Anti jagged1 n terminal

Protein extract preparation, immunoprecipitation assay, and sucrose gradient for raft isolation were performed as described elsewhere [28] (link). For immunoblot analysis, protein extracts were separated by NuPage 4% to 12% Bis-Tris gels (Life Technologies, Invitrogen), transferred to a nitrocellulose membrane, and probed with the following primary antibodies: anti–α-tubulin (Santa Cruz Biotechnology), anti-p56^Lck (Santa Cruz Biotechnology), anti-Notch3 M20 (Santa Cruz Biotechnology), anti–lamin B (Santa Cruz Biotechnology), anti-HA (Santa Cruz Biotechnology, Dallas, TX, USA), anti-Jagged1 C20 (Santa Cruz Biotechnology), anti–β-actin (Sigma-Aldrich), anti–c-Myc (Sigma-Aldrich) and anti-Flag (Sigma-Aldrich), anti-ADAM17 (Abcam, Cambridge, MA, USA), anti-Jagged1 N-terminal (Abcam), and anti–RBP-Jκ (Cell Signaling Technology, Beverly, MA, USA). Bound antibodies were detected with enhanced chemiluminescence (ECL kit, Amersham, GE Healthcare, Lafayette, CO, USA).
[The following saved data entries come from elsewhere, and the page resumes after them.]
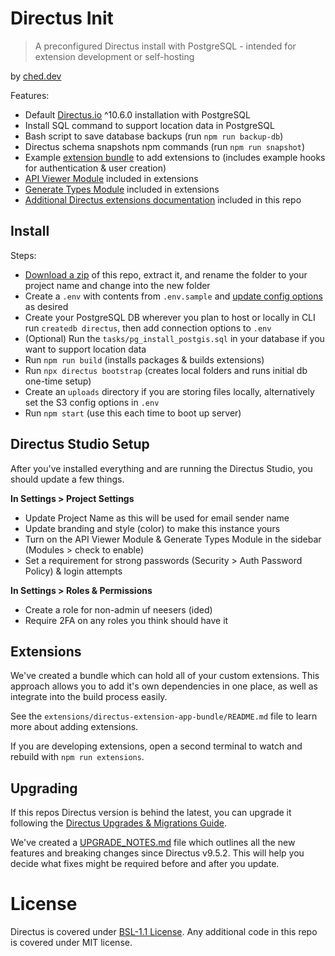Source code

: # Directus Init

> A preconfigured Directus install with PostgreSQL - intended for extension development or self-hosting

by [ched.dev](https://ched.dev)

Features:
- Default [Directus.io](https://directus.io) ^10.6.0 installation with PostgreSQL
- Install SQL command to support location data in PostgreSQL
- Bash script to save database backups (run `npm run backup-db`)
- Directus schema snapshots npm commands (run `npm run snapshot`)
- Example [extension bundle](https://docs.directus.io/extensions/bundles.html) to add extensions to (includes example hooks for authentication & user creation)
- [API Viewer Module](https://github.com/u12206050/directus-extension-api-viewer-module/releases/tag/1.1.1) included in extensions
- [Generate Types Module](https://github.com/maltejur/directus-extension-generate-types/releases/tag/0.5.1) included in extensions
- [Additional Directus extensions documentation](./extension_docs/) included in this repo

## Install

Steps:
- [Download a zip](https://github.com/ched-dev/directus-init/archive/refs/heads/main.zip) of this repo, extract it, and rename the folder to your project name and change into the new folder
- Create a `.env` with contents from `.env.sample` and [update config options](https://docs.directus.io/self-hosted/config-options.html) as desired
- Create your PostgreSQL DB wherever you plan to host or locally in CLI run `createdb directus`, then add connection options to `.env`
- (Optional) Run the `tasks/pg_install_postgis.sql` in your database if you want to support location data
- Run `npm run build` (installs packages & builds extensions)
- Run `npx directus bootstrap` (creates local folders and runs initial db one-time setup)
- Create an `uploads` directory if you are storing files locally, alternatively set the S3 config options in `.env`
- Run `npm start` (use this each time to boot up server)

## Directus Studio Setup

After you've installed everything and are running the Directus Studio, you should update a few things.

**In Settings > Project Settings**  
- Update Project Name as this will be used for email sender name
- Update branding and style (color) to make this instance yours
- Turn on the API Viewer Module & Generate Types Module in the sidebar (Modules > check to enable)
- Set a requirement for strong passwords (Security > Auth Password Policy) & login attempts

**In Settings > Roles & Permissions**  
- Create a role for non-admin uf neesers (ided)
- Require 2FA on any roles you think should have it

## Extensions

We've created a bundle which can hold all of your custom extensions. This approach allows you to add it's own dependencies in one place, as well as integrate into the build process easily.

See the `extensions/directus-extension-app-bundle/README.md` file to learn more about adding extensions.

If you are developing extensions, open a second terminal to watch and rebuild with `npm run extensions`.

## Upgrading

If this repos Directus version is behind the latest, you can upgrade it following the [Directus Upgrades & Migrations Guide](https://docs.directus.io/self-hosted/upgrades-migrations.html).

We've created a [UPGRADE_NOTES.md](./UPGRADE_NOTES.md) file which outlines all the new features and breaking changes since Directus v9.5.2. This will help you decide what fixes might be required before and after you update.

# License

Directus is covered under [BSL-1.1 License](https://github.com/directus/directus/blob/main/license). Any additional code in this repo is covered under MIT license.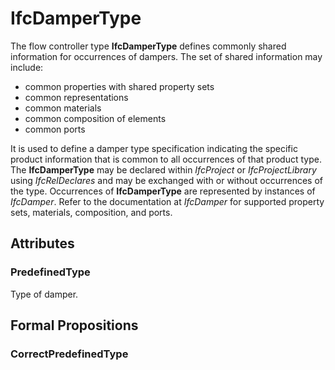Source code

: # IfcDamperType

The flow controller type **IfcDamperType** defines commonly shared information for occurrences of dampers. The set of shared information may include:

* common properties with shared property sets
* common representations
* common materials
* common composition of elements
* common ports

<!-- end of short definition -->

It is used to define a damper type specification indicating the specific product information that is common to all occurrences of that product type. The **IfcDamperType** may be declared within _IfcProject_ or _IfcProjectLibrary_ using _IfcRelDeclares_ and may be exchanged with or without occurrences of the type. Occurrences of **IfcDamperType** are represented by instances of _IfcDamper_. Refer to the documentation at _IfcDamper_ for supported property sets, materials, composition, and ports.

## Attributes

### PredefinedType
Type of damper.

## Formal Propositions

### CorrectPredefinedType


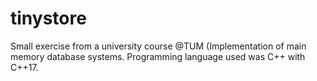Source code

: # tinystore
Small exercise from a university course @TUM (Implementation of main memory database systems. 
Programming language used was C++ with C++17.
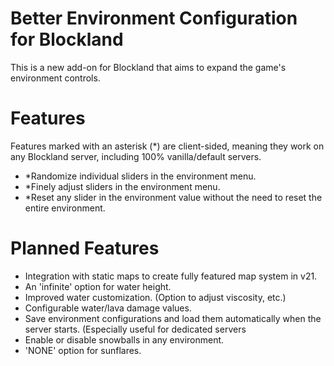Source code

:# Better Environment Configuration for Blockland
This is a new add-on for Blockland that aims to expand the game's environment controls.

# Features
Features marked with an asterisk (\*) are client-sided, meaning they work on any Blockland server, including 100% vanilla/default servers.
- \*Randomize individual sliders in the environment menu.
- \*Finely adjust sliders in the environment menu.
- \*Reset any slider in the environment value without the need to reset the entire environment.

# Planned Features
- Integration with static maps to create fully featured map system in v21.
- An 'infinite' option for water height.
- Improved water customization. (Option to adjust viscosity, etc.)
- Configurable water/lava damage values.
- Save environment configurations and load them automatically when the server starts. (Especially useful for dedicated servers
- Enable or disable snowballs in any environment.
- 'NONE' option for sunflares.
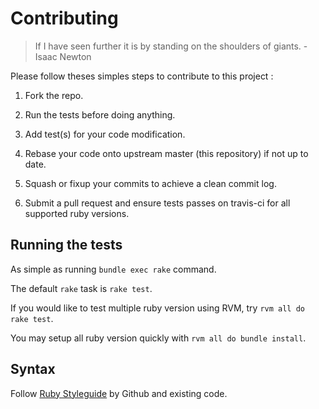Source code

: # Contributing

> If I have seen further it is by standing on the shoulders of giants. - Isaac Newton

Please follow theses simples steps to contribute to this project :

1. Fork the repo.

2. Run the tests before doing anything.

3. Add test(s) for your code modification.

4. Rebase your code onto upstream master (this repository) if not up to date.

5. Squash or fixup your commits to achieve a clean commit log.

6. Submit a pull request and ensure tests passes on travis-ci for all supported ruby versions.

## Running the tests

As simple as running `bundle exec rake` command.

The default `rake` task is `rake test`.

If you would like to test multiple ruby version using RVM, try `rvm all do rake test`.

You may setup all ruby version quickly with `rvm all do bundle install`.

## Syntax

Follow [Ruby Styleguide](https://github.com/styleguide/ruby) by Github and existing code.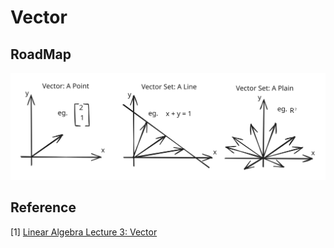 # Vector

## RoadMap

<img src="../../../.gitbook/assets/file.excalidraw.svg" alt="" class="gitbook-drawing">

## Reference

\[1] [Linear Algebra Lecture 3: Vector](https://www.youtube.com/watch?v=tpNFMU7KsEU\&list=PLJV\_el3uVTsNmr39gwbyV-0KjULUsN7fW\&index=3)
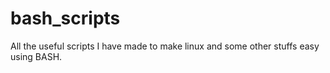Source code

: # bash_scripts
All the useful scripts I have made to make linux and some other stuffs easy using BASH.
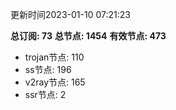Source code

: 更新时间2023-01-10 07:21:23

**总订阅: 73**
**总节点: 1454**
**有效节点: 473**
- trojan节点: 110
- ss节点: 196
- v2ray节点: 165
- ssr节点: 2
To detect the extracellular soluble Jagged1 (sJag1-ECD) protein into the mice serum, an appropriate amount of whole blood was collected in a Vacutainer covered test tube (Becton Dickinson, BD, San Jose, CA, USA). After collection, the blood is allowed to clot by leaving it at room temperature for 30 minutes. Then, the blood was centrifuged at 300g for 15 minutes and the resulting supernatant fraction was transferred in a clean polypropylene tube using a Pasteur pipette. Conversely, to identify sJag1-ECD in N3-232T CCM, an amount of CCM was collected in a polypropylene tube and centrifuged at 200g for 10 minutes. For immunoblot analysis, soluble proteins were separated by NuPage 4% to 12% Bis-Tris gels (Life Technologies, Invitrogen), transferred to a nitrocellulose membrane, and probed with anti-Jagged1 N-terminal (Abcam) antibody.